* **Your instructions**
Search the data for the string "develop" and copy each line in which it appears.

* **Exercise data**

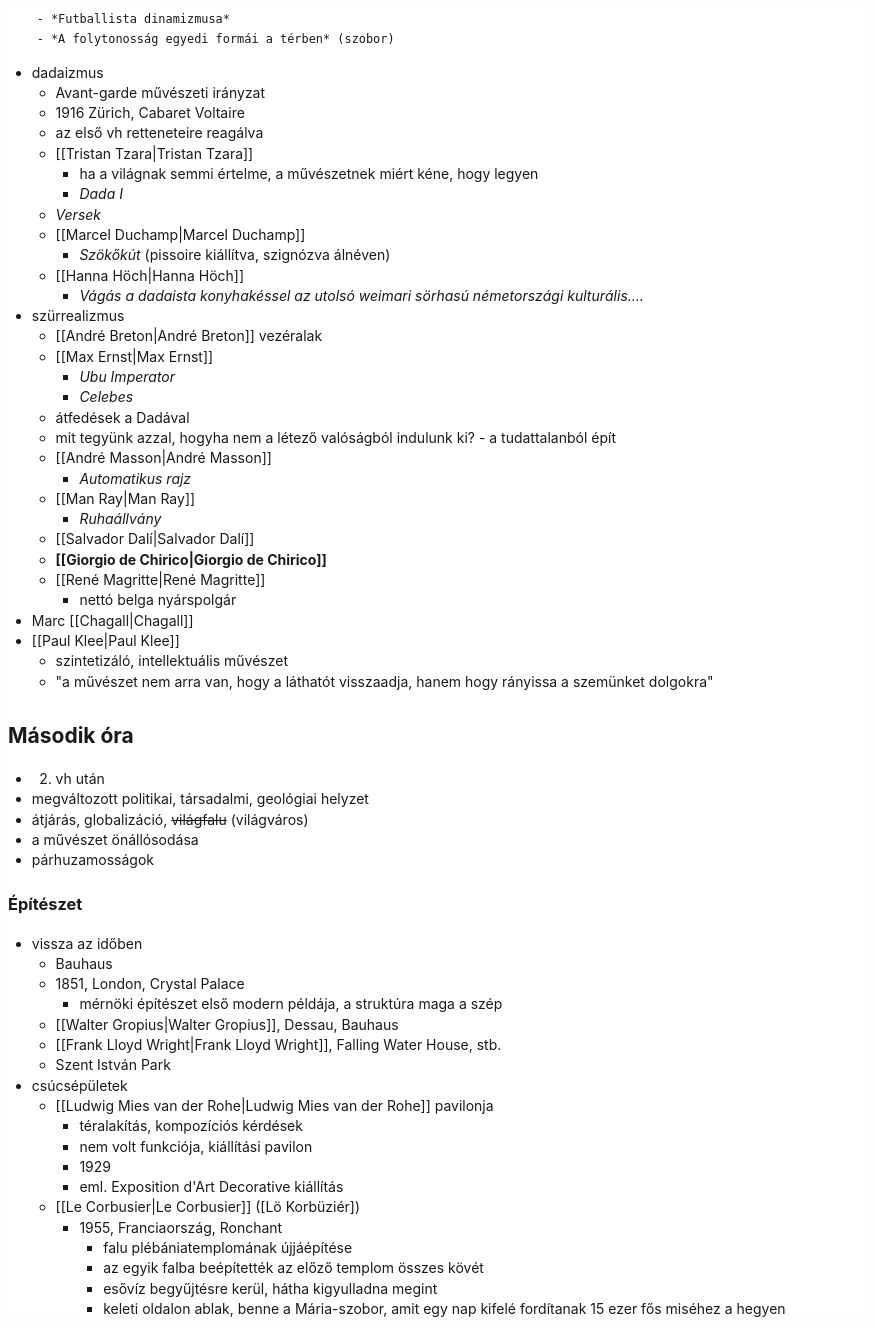 		- *Futballista dinamizmusa*
		- *A folytonosság egyedi formái a térben* (szobor)
- dadaizmus
	- Avant-garde művészeti irányzat
	- 1916 Zürich, Cabaret Voltaire
	- az első vh retteneteire reagálva
	- [[Tristan Tzara\|Tristan Tzara]]
		- ha a világnak semmi értelme, a művészetnek miért kéne, hogy legyen
		- *Dada I*
	- *Versek*
	- [[Marcel Duchamp\|Marcel Duchamp]]
		- *Szökőkút* (pissoire kiállítva, szignózva álnéven)
	- [[Hanna Höch\|Hanna Höch]]
		- *Vágás a dadaista konyhakéssel az utolsó weimari sörhasú németországi kulturális....*
- szürrealizmus
	- [[André Breton\|André Breton]] vezéralak
	- [[Max Ernst\|Max Ernst]]
		- *Ubu Imperator*
		- *Celebes*
	- átfedések a Dadával
	- mit tegyünk azzal, hogyha nem a létező valóságból indulunk ki? - a tudattalanból épít
	- [[André Masson\|André Masson]]
		- *Automatikus rajz*
	- [[Man Ray\|Man Ray]]
		- *Ruhaállvány*
	- [[Salvador Dalí\|Salvador Dalí]]
	- **[[Giorgio de Chirico\|Giorgio de Chirico]]**
	- [[René Magritte\|René Magritte]]
		- nettó belga nyárspolgár
- Marc [[Chagall\|Chagall]]
- [[Paul Klee\|Paul Klee]]
	- szintetizáló, intellektuális művészet
	- "a művészet nem arra van, hogy a láthatót visszaadja, hanem hogy rányissa a szemünket dolgokra"

## Második óra

- 2. vh után
- megváltozott politikai, társadalmi, geológiai helyzet
- átjárás, globalizáció, ~~világfalu~~ (világváros)
- a művészet önállósodása
- párhuzamosságok

### Építészet

- vissza az időben
	- Bauhaus
	- 1851, London, Crystal Palace
		- mérnöki építészet első modern példája, a struktúra maga a szép
	- [[Walter Gropius\|Walter Gropius]], Dessau, Bauhaus
	- [[Frank Lloyd Wright\|Frank Lloyd Wright]], Falling Water House, stb.
	- Szent István Park
- csúcsépületek
	- [[Ludwig Mies van der Rohe\|Ludwig Mies van der Rohe]] pavilonja
		- téralakítás, kompozíciós kérdések
		- nem volt funkciója, kiállítási pavilon
		- 1929
		- eml. Exposition d'Art Decorative kiállítás
	- [[Le Corbusier\|Le Corbusier]] ([Lö Korbüziér])
		- 1955, Franciaország, Ronchant
			- falu plébániatemplomának újjáépítése
			- az egyik falba beépítették az előző templom összes kövét
			- esővíz begyűjtésre kerül, hátha kigyulladna megint
			- keleti oldalon ablak, benne a Mária-szobor, amit egy nap kifelé fordítanak 15 ezer fős miséhez a hegyen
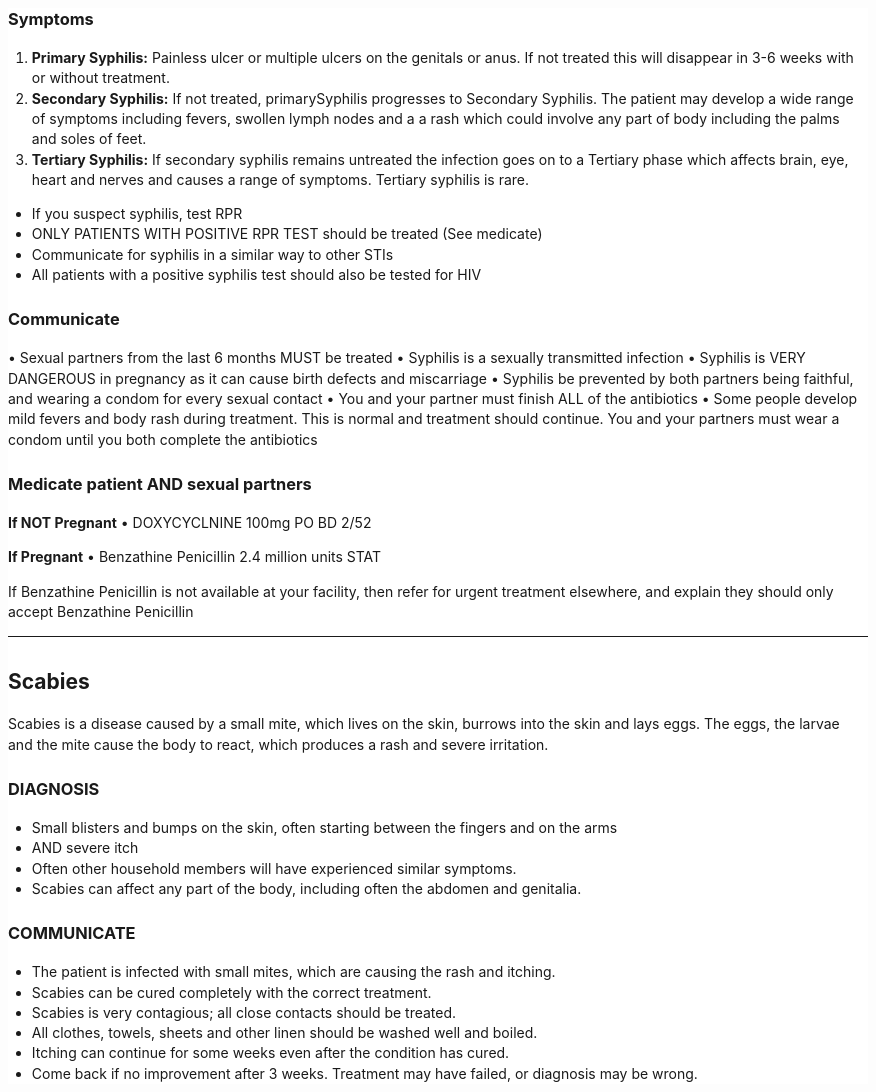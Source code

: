 ### Symptoms

1) **Primary Syphilis:** Painless ulcer or multiple ulcers on the genitals or anus. If not treated this will disappear in 3-6 weeks with or without treatment.
2) **Secondary Syphilis:** If not treated, primarySyphilis progresses to Secondary Syphilis. The patient may develop a wide range of symptoms including fevers, swollen lymph nodes and a a rash which could involve any part of body including the palms and soles of feet.
3) **Tertiary Syphilis:** If secondary syphilis remains untreated the infection goes on to a Tertiary phase which affects brain, eye, heart and nerves and causes a range of symptoms. Tertiary syphilis is rare.
- If you suspect syphilis, test RPR
- ONLY PATIENTS WITH POSITIVE RPR TEST should be treated (See medicate)
- Communicate for syphilis in a similar way to other STIs
- All patients with a positive syphilis test should also be tested for HIV

### Communicate

• Sexual partners from the last 6 months MUST be treated • Syphilis is a sexually transmitted infection • Syphilis is VERY DANGEROUS in pregnancy as it can cause birth defects and miscarriage • Syphilis be prevented by both partners being faithful, and wearing a condom for every sexual contact • You and your partner must finish ALL of the antibiotics • Some people develop mild fevers and body rash during treatment. This is normal and treatment should continue. You and your partners must wear a condom until you both complete the antibiotics

### Medicate patient AND sexual partners

**If NOT Pregnant** • DOXYCYCLNINE 100mg PO BD 2/52

**If Pregnant** • Benzathine Penicillin 2.4 million units STAT

If Benzathine Penicillin is not available at your facility, then refer for urgent treatment elsewhere, and explain they should only accept Benzathine Penicillin

---

## Scabies

Scabies is a disease caused by a small mite, which lives on the skin, burrows into the skin and lays eggs. The eggs, the larvae and the mite cause the body to react, which produces a rash and severe irritation.

### DIAGNOSIS

- Small blisters and bumps on the skin, often starting between the fingers and on the arms
- AND severe itch
- Often other household members will have experienced similar symptoms.
- Scabies can affect any part of the body, including often the abdomen and genitalia.

### COMMUNICATE

- The patient is infected with small mites, which are causing the rash and itching.
- Scabies can be cured completely with the correct treatment.
- Scabies is very contagious; all close contacts should be treated.
- All clothes, towels, sheets and other linen should be washed well and boiled.
- Itching can continue for some weeks even after the condition has cured.
- Come back if no improvement after 3 weeks. Treatment may have failed, or diagnosis may be wrong.
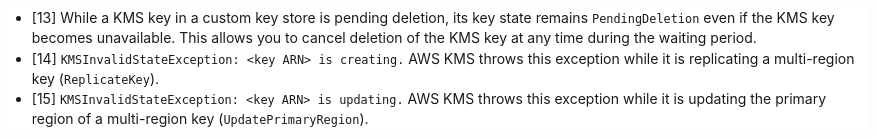 + \[13\] While a KMS key in a custom key store is pending deletion, its key state remains `PendingDeletion` even if the KMS key becomes unavailable\. This allows you to cancel deletion of the KMS key at any time during the waiting period\.
+ \[14\] `KMSInvalidStateException: <key ARN> is creating.` AWS KMS throws this exception while it is replicating a multi\-region key \(`ReplicateKey`\)\.
+ \[15\] `KMSInvalidStateException: <key ARN> is updating.` AWS KMS throws this exception while it is updating the primary region of a multi\-region key \(`UpdatePrimaryRegion`\)\.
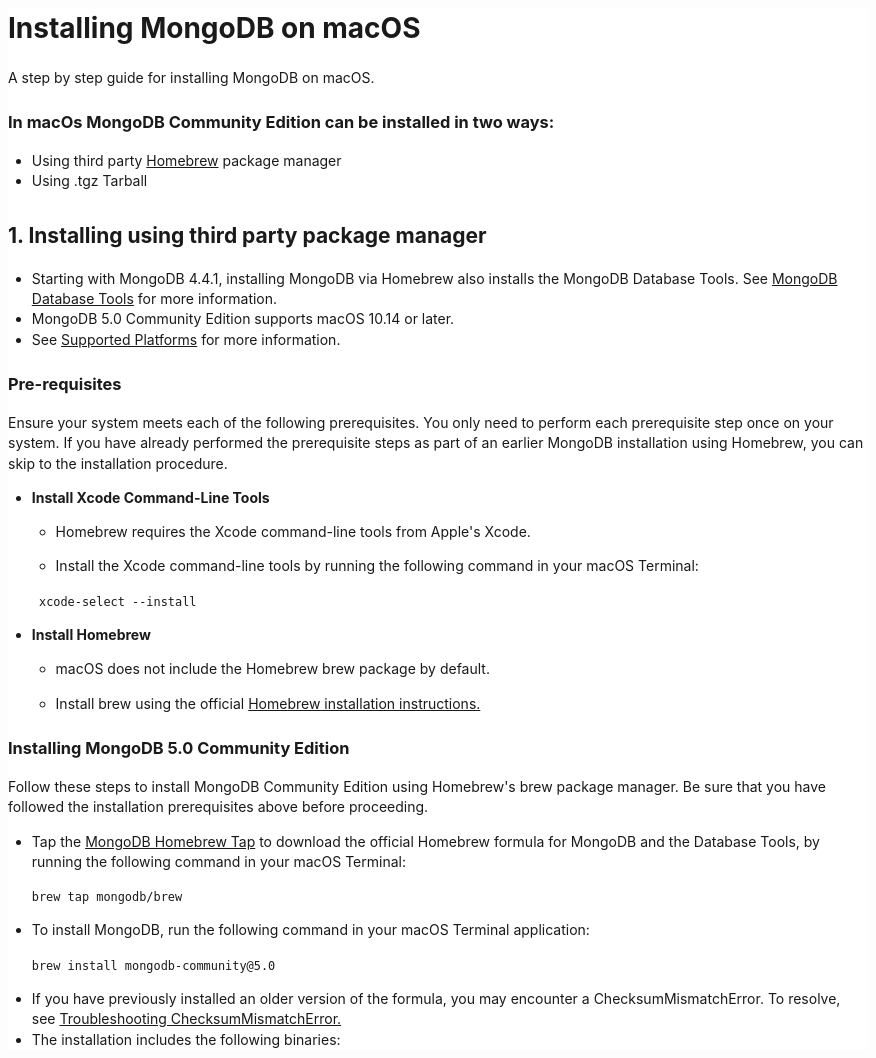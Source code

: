 # Installing MongoDB on macOS

A step by step guide for installing MongoDB on macOS.

### In macOs MongoDB Community Edition can be installed in two ways:
- Using third party [Homebrew]('https://brew.sh/') package manager
- Using .tgz Tarball

## 1. Installing using third party package manager
- Starting with MongoDB 4.4.1, installing MongoDB via Homebrew also installs the MongoDB Database Tools. See [MongoDB Database Tools]('https://docs.mongodb.com/database-tools/') for more information.
- MongoDB 5.0 Community Edition supports macOS 10.14 or later.
- See [Supported Platforms]('https://docs.mongodb.com/manual/administration/production-notes/#std-label-prod-notes-supported-platforms') for more information.

### Pre-requisites
  Ensure your system meets each of the following prerequisites. You only need to perform each prerequisite step once on your system. If you have already performed the prerequisite steps as part of an earlier MongoDB installation using Homebrew, you can skip to the installation procedure.

  - **Install Xcode Command-Line Tools**
      
      - Homebrew requires the Xcode command-line tools from Apple's Xcode.

      - Install the Xcode command-line tools by running the following command in your macOS Terminal:
      ```
       xcode-select --install
      
      ```
   - **Install Homebrew**
      
      - macOS does not include the Homebrew brew package by default.

      - Install brew using the official [Homebrew installation instructions.]('https://brew.sh/#install')

### Installing MongoDB 5.0 Community Edition
      
  Follow these steps to install MongoDB Community Edition using Homebrew's brew package manager. Be sure that you have followed the installation prerequisites above before proceeding.

  - Tap the [MongoDB Homebrew Tap]('https://github.com/mongodb/homebrew-brew') to download the official Homebrew formula for MongoDB and the Database Tools, by running the following command in your macOS Terminal:
    ```
    brew tap mongodb/brew
    ```
  - To install MongoDB, run the following command in your macOS Terminal application:
    ```
    brew install mongodb-community@5.0
    ```
  - If you have previously installed an older version of the formula, you may encounter a ChecksumMismatchError. To resolve, see [Troubleshooting ChecksumMismatchError.]('https://docs.mongodb.com/manual/tutorial/install-mongodb-on-os-x/#std-label-troubleshooting-checksumerror')
  - The installation includes the following binaries:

* **Response below**
2) **Secondary Syphilis:** If not treated, primarySyphilis progresses to Secondary Syphilis. The patient may develop a wide range of symptoms including fevers, swollen lymph nodes and a a rash which could involve any part of body including the palms and soles of feet.
• Sexual partners from the last 6 months MUST be treated • Syphilis is a sexually transmitted infection • Syphilis is VERY DANGEROUS in pregnancy as it can cause birth defects and miscarriage • Syphilis be prevented by both partners being faithful, and wearing a condom for every sexual contact • You and your partner must finish ALL of the antibiotics • Some people develop mild fevers and body rash during treatment. This is normal and treatment should continue. You and your partners must wear a condom until you both complete the antibiotics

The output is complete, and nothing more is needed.